Iron-deficient mice developed overt anemia, with a median hemoglobin level of 5.2 g/dL (n=9) compared to 11.9 g/dL in controls (n=9, p<0.001). Similarly, iron-deficient CKD mice showed anemia, with a median hemoglobin level of 7.3 g/dL (n=6), versus 11.3 g/dL in CKD controls (n=6, p=0.01). Blood Cd levels were significantly higher in iron-deficient versus control Cd-exposed mice (Figure 1): 48.0 vs 16.2 µg/L in non-CKD, p<0.001 and 66.5 vs 46.3 µg/L in CKD, p=0.01. Liver Cd was significantly higher in iron-deficient control mice (9.7 vs 1.9 µg/g, p<0.001) and CKD mice (24.5 vs 9.6 µg/g, p=0.01). Heart Cd was similarly higher in iron-deficient versus control mice (1.02 vs 0.29 µg/g, p<0.001) and in CKD mice (1.35 vs 0.96 µg/g, p=0.01). Kidney Cd was higher in iron-deficient controls (11.1 vs 4.5 µg/g, p<0.001) and was comparable in CKD mice (7.8 vs 7.7 µg/g, n.s.). Urinary Cd was higher in iron-deficient compared with control mice (4.9 vs 1.4 µg/g, p<0.001) but not significantly different in CKD animals. CKD mice also had higher Cd levels in blood, liver, and heart than their corresponding non-CKD group (blood p=0.004 controls & p<0.001 iron-deficient; liver p=0.001 controls & p=0.03 iron-deficient; heart p=0.005 controls & n.s. iron-deficient). In human KTRs (n=64), plasma Cd was significantly lower at 24 weeks following intravenous FCM treatment (15.0[11.0-22.0] ng/L), compared to baseline (17.5[12.0-24.3] ng/L, p<0.001; Figure 2).

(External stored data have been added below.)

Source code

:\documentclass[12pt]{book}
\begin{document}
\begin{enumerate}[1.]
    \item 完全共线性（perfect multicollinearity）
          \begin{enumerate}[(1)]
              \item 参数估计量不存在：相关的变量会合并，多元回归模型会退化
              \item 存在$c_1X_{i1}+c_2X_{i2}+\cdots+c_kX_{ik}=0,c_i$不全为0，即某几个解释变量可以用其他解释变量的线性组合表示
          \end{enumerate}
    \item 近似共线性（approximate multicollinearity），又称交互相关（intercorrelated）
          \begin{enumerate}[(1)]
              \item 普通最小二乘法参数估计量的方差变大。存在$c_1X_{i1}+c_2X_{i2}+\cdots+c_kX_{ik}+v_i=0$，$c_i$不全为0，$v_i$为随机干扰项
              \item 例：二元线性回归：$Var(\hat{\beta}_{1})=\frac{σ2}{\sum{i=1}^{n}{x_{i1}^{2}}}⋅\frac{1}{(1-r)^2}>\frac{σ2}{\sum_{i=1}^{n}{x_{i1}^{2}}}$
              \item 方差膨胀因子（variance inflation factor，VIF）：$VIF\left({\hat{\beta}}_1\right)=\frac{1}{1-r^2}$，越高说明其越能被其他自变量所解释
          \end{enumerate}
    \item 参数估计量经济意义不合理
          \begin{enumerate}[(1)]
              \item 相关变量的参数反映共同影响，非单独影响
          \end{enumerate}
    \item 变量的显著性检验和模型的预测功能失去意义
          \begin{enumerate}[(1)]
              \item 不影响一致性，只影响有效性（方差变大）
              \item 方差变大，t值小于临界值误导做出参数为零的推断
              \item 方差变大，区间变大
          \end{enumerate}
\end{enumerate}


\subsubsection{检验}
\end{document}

Iron deficiency substantially increases Cd accumulation, potentially due to enhanced uptake via shared transport mechanisms, such as DMT1. Conversely, iron supplementation reduces circulating Cd levels in humans, suggesting a protective role of iron repletion against Cd toxicity. Our findings highlight iron status as a key, modifiable determinant of Cd burden, with relevance for populations exposed to environmental Cd and at risk of iron deficiency or CKD.